■ YOUR INSTRUCTIONS:
Given the records below, the lines starting at the line with "FlowMaestro uses Temporal" and ending at the line with "### สถานะ: ✅ พร้อมใช้งาน (หลังแก้ไข)" should be output exactly, both end lines kept and pictures left out.

■ RECORDS SHOWN:
···

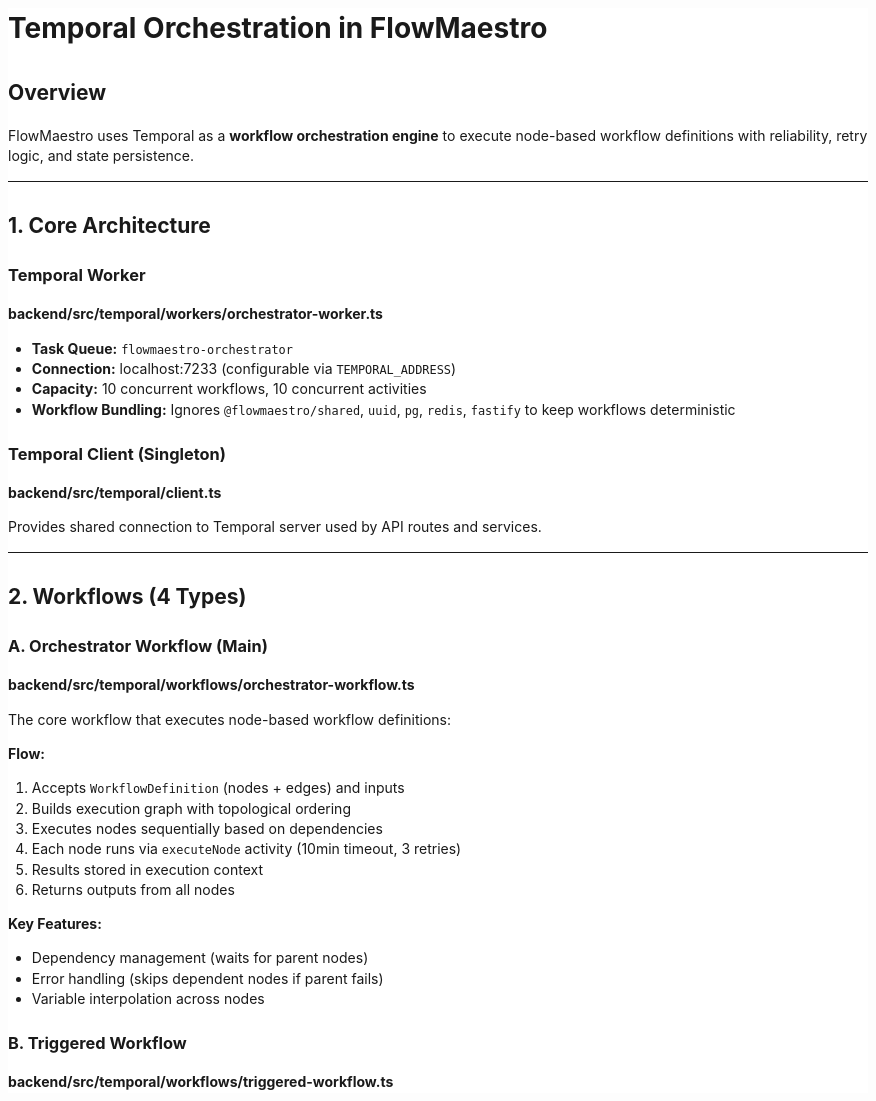 # Temporal Orchestration in FlowMaestro

## Overview

FlowMaestro uses Temporal as a **workflow orchestration engine** to execute node-based workflow definitions with reliability, retry logic, and state persistence.

---

## 1. Core Architecture

### Temporal Worker
**backend/src/temporal/workers/orchestrator-worker.ts**

- **Task Queue:** `flowmaestro-orchestrator`
- **Connection:** localhost:7233 (configurable via `TEMPORAL_ADDRESS`)
- **Capacity:** 10 concurrent workflows, 10 concurrent activities
- **Workflow Bundling:** Ignores `@flowmaestro/shared`, `uuid`, `pg`, `redis`, `fastify` to keep workflows deterministic

### Temporal Client (Singleton)
**backend/src/temporal/client.ts**

Provides shared connection to Temporal server used by API routes and services.

---

## 2. Workflows (4 Types)

### A. **Orchestrator Workflow** (Main)
**backend/src/temporal/workflows/orchestrator-workflow.ts**

The core workflow that executes node-based workflow definitions:

**Flow:**
1. Accepts `WorkflowDefinition` (nodes + edges) and inputs
2. Builds execution graph with topological ordering
3. Executes nodes sequentially based on dependencies
4. Each node runs via `executeNode` activity (10min timeout, 3 retries)
5. Results stored in execution context
6. Returns outputs from all nodes

**Key Features:**
- Dependency management (waits for parent nodes)
- Error handling (skips dependent nodes if parent fails)
- Variable interpolation across nodes

### B. **Triggered Workflow**
**backend/src/temporal/workflows/triggered-workflow.ts**
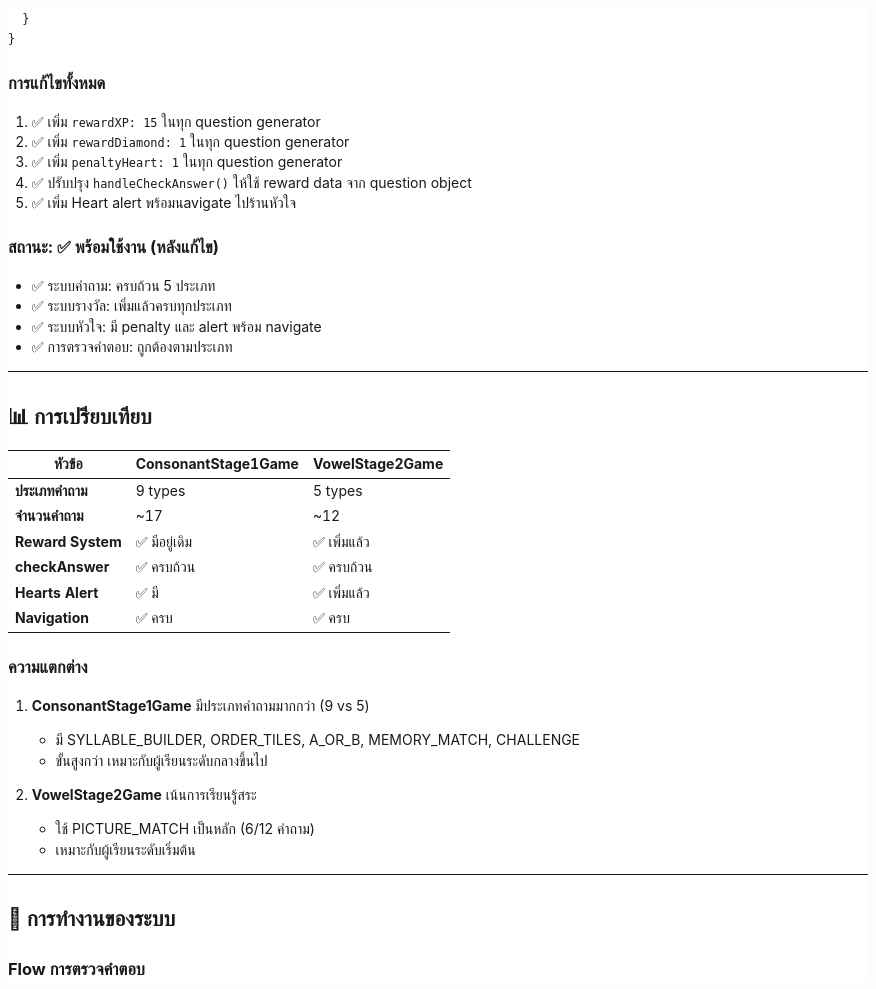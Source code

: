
 ```javascript
  }
}
```

### การแก้ไขทั้งหมด

1. ✅ เพิ่ม `rewardXP: 15` ในทุก question generator
2. ✅ เพิ่ม `rewardDiamond: 1` ในทุก question generator
3. ✅ เพิ่ม `penaltyHeart: 1` ในทุก question generator
4. ✅ ปรับปรุง `handleCheckAnswer()` ให้ใช้ reward data จาก question object
5. ✅ เพิ่ม Heart alert พร้อมนavigate ไปร้านหัวใจ

### สถานะ: ✅ พร้อมใช้งาน (หลังแก้ไข)

- ✅ ระบบคำถาม: ครบถ้วน 5 ประเภท
- ✅ ระบบรางวัล: เพิ่มแล้วครบทุกประเภท
- ✅ ระบบหัวใจ: มี penalty และ alert พร้อม navigate
- ✅ การตรวจคำตอบ: ถูกต้องตามประเภท

---

## 📊 การเปรียบเทียบ

| หัวข้อ | ConsonantStage1Game | VowelStage2Game |
|--------|---------------------|-----------------|
| **ประเภทคำถาม** | 9 types | 5 types |
| **จำนวนคำถาม** | ~17 | ~12 |
| **Reward System** | ✅ มีอยู่เดิม | ✅ เพิ่มแล้ว |
| **checkAnswer** | ✅ ครบถ้วน | ✅ ครบถ้วน |
| **Hearts Alert** | ✅ มี | ✅ เพิ่มแล้ว |
| **Navigation** | ✅ ครบ | ✅ ครบ |

### ความแตกต่าง

1. **ConsonantStage1Game** มีประเภทคำถามมากกว่า (9 vs 5)
   - มี SYLLABLE_BUILDER, ORDER_TILES, A_OR_B, MEMORY_MATCH, CHALLENGE
   - ขั้นสูงกว่า เหมาะกับผู้เรียนระดับกลางขึ้นไป

2. **VowelStage2Game** เน้นการเรียนรู้สระ
   - ใช้ PICTURE_MATCH เป็นหลัก (6/12 คำถาม)
   - เหมาะกับผู้เรียนระดับเริ่มต้น

---

## 🔧 การทำงานของระบบ

### Flow การตรวจคำตอบ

···

■ SOLUTION BELOW:
FlowMaestro uses Temporal as a **workflow orchestration engine** to execute node-based workflow definitions with reliability, retry logic, and state persistence.

---

## 1. Core Architecture

### Temporal Worker
**backend/src/temporal/workers/orchestrator-worker.ts**

- **Task Queue:** `flowmaestro-orchestrator`
- **Connection:** localhost:7233 (configurable via `TEMPORAL_ADDRESS`)
- **Capacity:** 10 concurrent workflows, 10 concurrent activities
- **Workflow Bundling:** Ignores `@flowmaestro/shared`, `uuid`, `pg`, `redis`, `fastify` to keep workflows deterministic

### Temporal Client (Singleton)
**backend/src/temporal/client.ts**

Provides shared connection to Temporal server used by API routes and services.

---

## 2. Workflows (4 Types)

### A. **Orchestrator Workflow** (Main)
**backend/src/temporal/workflows/orchestrator-workflow.ts**

The core workflow that executes node-based workflow definitions:

**Flow:**
1. Accepts `WorkflowDefinition` (nodes + edges) and inputs
2. Builds execution graph with topological ordering
3. Executes nodes sequentially based on dependencies
4. Each node runs via `executeNode` activity (10min timeout, 3 retries)
5. Results stored in execution context
6. Returns outputs from all nodes

**Key Features:**
- Dependency management (waits for parent nodes)
- Error handling (skips dependent nodes if parent fails)
- Variable interpolation across nodes

### B. **Triggered Workflow**
**backend/src/temporal/workflows/triggered-workflow.ts**
Source code

:
 ```javascript
  }
}
```

### การแก้ไขทั้งหมด

1. ✅ เพิ่ม `rewardXP: 15` ในทุก question generator
2. ✅ เพิ่ม `rewardDiamond: 1` ในทุก question generator
3. ✅ เพิ่ม `penaltyHeart: 1` ในทุก question generator
4. ✅ ปรับปรุง `handleCheckAnswer()` ให้ใช้ reward data จาก question object
5. ✅ เพิ่ม Heart alert พร้อมนavigate ไปร้านหัวใจ

### สถานะ: ✅ พร้อมใช้งาน (หลังแก้ไข)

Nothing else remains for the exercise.